*DATA UNDER STUDY*.

....................

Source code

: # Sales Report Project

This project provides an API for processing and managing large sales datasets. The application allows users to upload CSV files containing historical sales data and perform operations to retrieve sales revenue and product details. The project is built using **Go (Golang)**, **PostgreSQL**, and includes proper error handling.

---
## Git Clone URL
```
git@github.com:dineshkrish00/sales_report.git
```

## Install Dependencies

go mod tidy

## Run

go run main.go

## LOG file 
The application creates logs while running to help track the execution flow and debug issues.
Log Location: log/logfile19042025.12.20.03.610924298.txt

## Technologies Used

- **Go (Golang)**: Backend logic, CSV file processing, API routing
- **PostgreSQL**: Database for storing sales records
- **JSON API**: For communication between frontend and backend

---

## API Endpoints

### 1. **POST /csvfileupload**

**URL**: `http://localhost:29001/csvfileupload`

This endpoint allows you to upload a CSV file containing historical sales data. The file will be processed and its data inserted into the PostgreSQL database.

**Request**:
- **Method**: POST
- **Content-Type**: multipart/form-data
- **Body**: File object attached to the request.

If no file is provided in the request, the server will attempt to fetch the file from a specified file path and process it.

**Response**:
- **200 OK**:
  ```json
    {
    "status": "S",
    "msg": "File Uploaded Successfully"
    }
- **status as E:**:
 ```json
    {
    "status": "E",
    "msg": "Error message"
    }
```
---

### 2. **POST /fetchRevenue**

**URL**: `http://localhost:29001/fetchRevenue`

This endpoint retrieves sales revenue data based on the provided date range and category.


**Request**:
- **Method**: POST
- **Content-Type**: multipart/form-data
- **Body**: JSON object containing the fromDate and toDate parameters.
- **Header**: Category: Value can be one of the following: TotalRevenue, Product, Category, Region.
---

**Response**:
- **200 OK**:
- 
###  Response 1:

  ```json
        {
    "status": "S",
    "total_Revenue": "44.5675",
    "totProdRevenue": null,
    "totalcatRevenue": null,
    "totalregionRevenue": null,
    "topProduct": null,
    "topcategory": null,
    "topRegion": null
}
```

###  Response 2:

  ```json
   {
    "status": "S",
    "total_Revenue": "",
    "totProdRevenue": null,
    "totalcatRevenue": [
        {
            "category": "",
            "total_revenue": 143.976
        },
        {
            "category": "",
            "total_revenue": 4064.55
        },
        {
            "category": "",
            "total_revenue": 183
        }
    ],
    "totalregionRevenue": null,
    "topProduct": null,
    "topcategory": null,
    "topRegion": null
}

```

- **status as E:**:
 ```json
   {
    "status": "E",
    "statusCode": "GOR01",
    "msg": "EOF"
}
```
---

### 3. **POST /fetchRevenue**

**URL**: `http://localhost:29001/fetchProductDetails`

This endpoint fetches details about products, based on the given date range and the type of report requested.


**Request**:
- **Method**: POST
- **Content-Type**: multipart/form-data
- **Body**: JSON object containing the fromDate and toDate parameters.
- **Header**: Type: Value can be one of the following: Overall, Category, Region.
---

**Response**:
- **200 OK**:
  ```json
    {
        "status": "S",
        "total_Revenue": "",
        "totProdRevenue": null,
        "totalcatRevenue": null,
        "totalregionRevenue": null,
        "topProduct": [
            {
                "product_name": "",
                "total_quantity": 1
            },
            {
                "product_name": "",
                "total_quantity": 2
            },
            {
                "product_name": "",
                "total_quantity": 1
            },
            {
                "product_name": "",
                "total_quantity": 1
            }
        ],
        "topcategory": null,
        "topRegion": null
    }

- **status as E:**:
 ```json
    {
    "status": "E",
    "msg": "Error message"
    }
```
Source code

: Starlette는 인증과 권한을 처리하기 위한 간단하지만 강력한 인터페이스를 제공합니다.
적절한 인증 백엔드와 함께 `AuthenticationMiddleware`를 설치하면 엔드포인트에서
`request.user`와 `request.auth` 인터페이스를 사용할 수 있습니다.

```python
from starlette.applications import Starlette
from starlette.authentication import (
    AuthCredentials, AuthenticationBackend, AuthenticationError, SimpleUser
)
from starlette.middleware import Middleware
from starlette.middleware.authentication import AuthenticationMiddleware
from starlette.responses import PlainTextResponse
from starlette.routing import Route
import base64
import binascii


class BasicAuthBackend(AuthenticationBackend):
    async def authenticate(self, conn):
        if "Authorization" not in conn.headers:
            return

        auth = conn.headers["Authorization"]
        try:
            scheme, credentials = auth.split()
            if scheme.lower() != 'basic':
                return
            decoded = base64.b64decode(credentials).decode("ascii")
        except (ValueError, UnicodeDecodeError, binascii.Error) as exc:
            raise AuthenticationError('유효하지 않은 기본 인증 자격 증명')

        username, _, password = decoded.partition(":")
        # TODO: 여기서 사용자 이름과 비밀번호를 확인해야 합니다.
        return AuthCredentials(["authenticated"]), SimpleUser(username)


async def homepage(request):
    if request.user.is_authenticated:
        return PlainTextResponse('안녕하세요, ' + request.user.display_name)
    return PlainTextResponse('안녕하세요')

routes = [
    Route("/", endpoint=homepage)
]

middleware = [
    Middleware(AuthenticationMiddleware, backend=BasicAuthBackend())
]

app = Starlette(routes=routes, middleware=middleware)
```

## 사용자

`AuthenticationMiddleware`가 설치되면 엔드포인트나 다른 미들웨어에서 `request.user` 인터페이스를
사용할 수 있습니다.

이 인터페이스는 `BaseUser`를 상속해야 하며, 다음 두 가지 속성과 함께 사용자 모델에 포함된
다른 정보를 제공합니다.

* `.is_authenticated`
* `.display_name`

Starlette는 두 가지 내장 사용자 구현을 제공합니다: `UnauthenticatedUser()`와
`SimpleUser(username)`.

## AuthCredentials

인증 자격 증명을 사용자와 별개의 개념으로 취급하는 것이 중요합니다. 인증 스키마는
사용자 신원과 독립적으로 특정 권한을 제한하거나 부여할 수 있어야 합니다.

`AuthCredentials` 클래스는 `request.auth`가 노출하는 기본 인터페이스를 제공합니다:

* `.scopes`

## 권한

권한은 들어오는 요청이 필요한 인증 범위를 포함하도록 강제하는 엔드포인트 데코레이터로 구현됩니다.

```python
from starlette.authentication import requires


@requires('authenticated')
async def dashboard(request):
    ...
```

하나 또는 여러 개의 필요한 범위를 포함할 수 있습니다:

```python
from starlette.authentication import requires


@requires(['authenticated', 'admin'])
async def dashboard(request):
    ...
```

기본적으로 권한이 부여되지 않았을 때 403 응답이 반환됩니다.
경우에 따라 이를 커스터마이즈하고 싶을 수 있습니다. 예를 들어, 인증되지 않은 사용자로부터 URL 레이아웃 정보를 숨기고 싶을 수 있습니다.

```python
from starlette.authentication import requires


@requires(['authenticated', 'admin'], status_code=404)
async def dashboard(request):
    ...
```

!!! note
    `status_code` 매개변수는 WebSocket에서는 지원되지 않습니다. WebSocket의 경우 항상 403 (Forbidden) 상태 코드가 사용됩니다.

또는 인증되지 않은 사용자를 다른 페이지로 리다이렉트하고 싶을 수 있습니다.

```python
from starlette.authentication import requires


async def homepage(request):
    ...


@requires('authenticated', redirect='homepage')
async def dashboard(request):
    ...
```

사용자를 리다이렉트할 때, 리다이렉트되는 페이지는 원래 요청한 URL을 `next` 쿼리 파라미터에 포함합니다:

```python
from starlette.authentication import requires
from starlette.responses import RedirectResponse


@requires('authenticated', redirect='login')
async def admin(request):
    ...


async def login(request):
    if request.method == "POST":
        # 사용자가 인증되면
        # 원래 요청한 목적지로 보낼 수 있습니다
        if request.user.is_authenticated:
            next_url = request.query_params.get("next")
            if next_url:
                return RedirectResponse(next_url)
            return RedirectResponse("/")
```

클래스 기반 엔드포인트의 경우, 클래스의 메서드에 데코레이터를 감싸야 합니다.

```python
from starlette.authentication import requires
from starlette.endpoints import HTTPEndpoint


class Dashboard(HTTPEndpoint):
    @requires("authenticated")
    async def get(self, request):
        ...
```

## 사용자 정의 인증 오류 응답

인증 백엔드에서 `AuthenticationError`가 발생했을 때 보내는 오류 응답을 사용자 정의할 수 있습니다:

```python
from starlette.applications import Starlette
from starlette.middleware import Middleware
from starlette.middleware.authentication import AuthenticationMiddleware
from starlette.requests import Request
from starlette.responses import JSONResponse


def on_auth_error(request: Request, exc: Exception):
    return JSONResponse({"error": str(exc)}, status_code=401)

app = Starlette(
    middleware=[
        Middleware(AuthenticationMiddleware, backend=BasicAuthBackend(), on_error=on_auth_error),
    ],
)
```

....................

*PROBLEM*. Among the entries above, copy exactly only the lines starting with the one containing "사용자 모델에 포함된" and going through the one containing "기본적으로 권한이 부여되지 않았을 때 403 응답이 반환됩니다.", both ends included.

*EXERCISE RESULT*.
이 인터페이스는 `BaseUser`를 상속해야 하며, 다음 두 가지 속성과 함께 사용자 모델에 포함된
다른 정보를 제공합니다.

* `.is_authenticated`
* `.display_name`

Starlette는 두 가지 내장 사용자 구현을 제공합니다: `UnauthenticatedUser()`와
`SimpleUser(username)`.

## AuthCredentials

인증 자격 증명을 사용자와 별개의 개념으로 취급하는 것이 중요합니다. 인증 스키마는
사용자 신원과 독립적으로 특정 권한을 제한하거나 부여할 수 있어야 합니다.

`AuthCredentials` 클래스는 `request.auth`가 노출하는 기본 인터페이스를 제공합니다:

* `.scopes`

## 권한

권한은 들어오는 요청이 필요한 인증 범위를 포함하도록 강제하는 엔드포인트 데코레이터로 구현됩니다.

```python
from starlette.authentication import requires


@requires('authenticated')
async def dashboard(request):
    ...
```

하나 또는 여러 개의 필요한 범위를 포함할 수 있습니다:

```python
from starlette.authentication import requires


@requires(['authenticated', 'admin'])
async def dashboard(request):
    ...
```

기본적으로 권한이 부여되지 않았을 때 403 응답이 반환됩니다.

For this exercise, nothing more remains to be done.